Friday, May 14, 2010

Il ruolo del governo nella crisi finanziaria

“È colpa del mercato, dagli allo speculatore, è la deregulation,” questa la litania di scuse recitata dai veri responsabili della crisi ormai quotidianamente. Purtroppo, a causa del noto principio “ripeti abbastanza a lungo una bugia e si trasformerà in verità,” il concetto è piuttosto diffuso ad ogni livello, come se l'intervento di governi e enti sovranazionali non permeasse profondamente ogni anfratto dell'economia condizionando ogni piccola azione umana.

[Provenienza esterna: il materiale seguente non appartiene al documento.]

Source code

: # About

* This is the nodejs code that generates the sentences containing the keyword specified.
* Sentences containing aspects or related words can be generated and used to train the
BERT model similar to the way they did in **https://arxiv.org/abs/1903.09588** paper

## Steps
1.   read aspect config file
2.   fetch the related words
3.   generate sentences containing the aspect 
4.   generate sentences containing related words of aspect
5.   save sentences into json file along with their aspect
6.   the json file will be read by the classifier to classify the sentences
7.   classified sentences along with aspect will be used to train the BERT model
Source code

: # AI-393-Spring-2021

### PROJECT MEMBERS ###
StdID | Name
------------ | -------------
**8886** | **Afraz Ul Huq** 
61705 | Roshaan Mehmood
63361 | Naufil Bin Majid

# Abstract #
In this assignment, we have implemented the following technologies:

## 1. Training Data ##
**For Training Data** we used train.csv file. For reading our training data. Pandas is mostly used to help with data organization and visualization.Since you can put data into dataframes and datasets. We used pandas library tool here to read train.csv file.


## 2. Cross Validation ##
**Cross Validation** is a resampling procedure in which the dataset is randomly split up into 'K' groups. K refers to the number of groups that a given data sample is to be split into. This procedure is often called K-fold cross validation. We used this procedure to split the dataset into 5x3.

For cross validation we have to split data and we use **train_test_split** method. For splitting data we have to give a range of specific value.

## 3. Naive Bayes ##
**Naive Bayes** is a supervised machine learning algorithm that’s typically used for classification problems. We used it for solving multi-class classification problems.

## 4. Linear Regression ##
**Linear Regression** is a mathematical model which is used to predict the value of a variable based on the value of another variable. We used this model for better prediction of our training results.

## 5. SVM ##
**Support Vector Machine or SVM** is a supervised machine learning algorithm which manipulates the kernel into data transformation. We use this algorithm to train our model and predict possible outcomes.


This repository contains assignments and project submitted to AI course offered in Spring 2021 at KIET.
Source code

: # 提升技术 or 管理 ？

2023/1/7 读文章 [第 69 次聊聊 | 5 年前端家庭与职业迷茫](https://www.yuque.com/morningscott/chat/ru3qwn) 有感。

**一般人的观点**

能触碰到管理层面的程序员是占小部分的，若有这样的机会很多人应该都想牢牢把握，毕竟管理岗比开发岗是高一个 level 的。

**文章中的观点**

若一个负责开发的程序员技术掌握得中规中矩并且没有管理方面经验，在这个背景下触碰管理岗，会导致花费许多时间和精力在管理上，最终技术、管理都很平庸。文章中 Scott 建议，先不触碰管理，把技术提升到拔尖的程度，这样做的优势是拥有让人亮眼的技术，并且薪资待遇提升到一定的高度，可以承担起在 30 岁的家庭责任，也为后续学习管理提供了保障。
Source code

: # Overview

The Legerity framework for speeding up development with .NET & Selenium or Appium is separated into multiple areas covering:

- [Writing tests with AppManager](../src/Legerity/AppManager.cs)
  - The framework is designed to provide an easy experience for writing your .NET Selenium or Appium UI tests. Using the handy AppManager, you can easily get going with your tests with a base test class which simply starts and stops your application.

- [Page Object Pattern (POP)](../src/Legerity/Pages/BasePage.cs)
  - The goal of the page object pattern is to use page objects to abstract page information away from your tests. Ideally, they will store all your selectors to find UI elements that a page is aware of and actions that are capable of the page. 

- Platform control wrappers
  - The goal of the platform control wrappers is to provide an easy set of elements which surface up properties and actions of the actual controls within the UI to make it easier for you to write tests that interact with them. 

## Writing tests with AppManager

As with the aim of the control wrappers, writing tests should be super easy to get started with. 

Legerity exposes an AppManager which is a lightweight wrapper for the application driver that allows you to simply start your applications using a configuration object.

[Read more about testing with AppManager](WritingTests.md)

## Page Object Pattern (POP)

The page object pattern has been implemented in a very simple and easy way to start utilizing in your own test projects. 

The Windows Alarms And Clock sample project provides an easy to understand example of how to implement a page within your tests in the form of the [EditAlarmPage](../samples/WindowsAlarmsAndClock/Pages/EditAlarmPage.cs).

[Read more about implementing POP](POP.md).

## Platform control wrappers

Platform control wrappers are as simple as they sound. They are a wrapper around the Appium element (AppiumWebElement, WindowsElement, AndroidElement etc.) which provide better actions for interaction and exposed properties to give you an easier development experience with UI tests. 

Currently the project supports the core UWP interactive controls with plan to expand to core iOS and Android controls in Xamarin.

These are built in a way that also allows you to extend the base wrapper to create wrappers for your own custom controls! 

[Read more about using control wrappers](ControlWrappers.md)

È incredibile se ci pensate: basta aprire un giornale a caso o accendere la tv per trovarsi investiti da un turbine di banchieri centrali che stampano moneta, finanziarie, piani di salvataggio, ministri del tesoro e dell'economia, politiche economiche e sociali, grandi opere, sussidi, sovvenzioni, incentivi, strabilioni di euro e di dollari che si spostano ad un gesto del legislatore come le acque del Mar Rosso di fronte a Mosè, e tutto quello che ci sanno dire – che non hanno vergogna di dire – è che la colpa è del mercato sregolato!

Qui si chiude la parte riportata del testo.